Apartheid is a crime against humanity under international law, prohibited under three major treaties, including the 1973 International Convention on the Suppression and Punishment of the Crime of Apartheid.

In a report in February denouncing Israel’s “apartheid against Palestinians”, Amnesty International said Israel engaged in a regime of institutionalised “oppression and domination of the Palestinian population for the benefit of Jewish Israelis”.

B’Tselem and Human Rights Watch made similar findings of apartheid, while a report in March by Michael Lynk, the UN special rapporteur on the situation of human rights in the Palestinian territory, came to the same conclusion.

Responding to the Amnesty report at the time, Israel’s then foreign minister Yair Lapid, now interim prime minister, accused the human rights organisation of being a “radical grouping of uninformed activists that echoes propaganda with no serious examination of the facts”.

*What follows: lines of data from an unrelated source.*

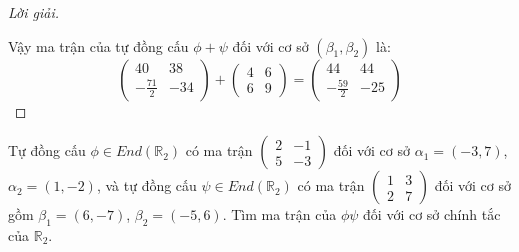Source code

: \documentclass[class=nhvh-linear-algebra,crop=false]{standalone}
\begin{document}
\begin{proof}[Lời giải]
\[    \]
    \par Vậy ma trận của tự đồng cấu $\phi + \psi$ đối với cơ sở $(\beta_{1}, \beta_{2})$ là:
    \[
        \begin{pmatrix}
            40            & 38  \\
            -\frac{71}{2} & -34
        \end{pmatrix}
        +
        \begin{pmatrix}
            4 & 6 \\
            6 & 9
        \end{pmatrix}
        =
        \begin{pmatrix}
            44            & 44  \\
            -\frac{59}{2} & -25
        \end{pmatrix}
    \]
\end{proof}

\begin{exercise}
    Tự đồng cấu $\phi\in End(\mathbb{R}_{2})$ có ma trận $\begin{pmatrix} 2 & -1 \\ 5 & -3 \end{pmatrix}$ đối với cơ sở $\alpha_{1} = (-3, 7)$, $\alpha_{2} = (1, -2)$, và tự đồng cấu $\psi\in End(\mathbb{R}_{2})$ có ma trận $\begin{pmatrix} 1 & 3 \\ 2 & 7 \end{pmatrix}$ đối với cơ sở gồm $\beta_{1} = (6, -7)$, $\beta_{2} = (-5, 6)$. Tìm ma trận của $\phi\psi$ đối với cơ sở chính tắc của $\mathbb{R}_{2}$.
\end{exercise}
\end{document}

Mr Lapid described the report as “delusional – divorced from reality”, adding that Israel was “a strong and vibrant democracy that grants all its citizens equal rights, regardless of religious or race”.

“The report denies the state of Israel’s right to exist as the nation state of the Jewish people. Its extremist language and distortion of historical context were designed to demonise Israel and pour fuel onto the fire of antisemitism,” he said.

Mr El-Ad said Israel’s actions towards the Palestinians should be recognised as apartheid and dealt with as such. “That is what I said in the meeting with Minister O’Brien. We are very hopeful that Ireland will step forward and take a leading position in joining the human rights community in calling it what it is.

“Israel controls everything between river and sea and applies the same principle everywhere, advancing the supremacy and domination of one group of people – Jewish individuals like myself – at the expense of other half of population, the Palestinian population.

“Jews are made to enjoy full protection and privilege, no matter where they live, while Palestinians are never offered equality anywhere under Israeli control – they are second class citizens.”

Mr El-Ad said accusations of anti-Semitism levelled against critics of Israel were a “cynical tactic” by the Israeli government to “silence fact-based criticism of its policy”.

“The government never argues about facts, because it can’t dispute facts that are happening in broad daylight. So what they do is to resort to the only thing left for them, besides fixing the situation, which is trying to shoot the messenger.

“It is cynical and it is absolutely not acceptable. It is even worse because there is genuine anti-Semitism, and of course it needs to be defeated like any form of racism. But making false accusations is losing the ability to fight against real anti-Semitism.”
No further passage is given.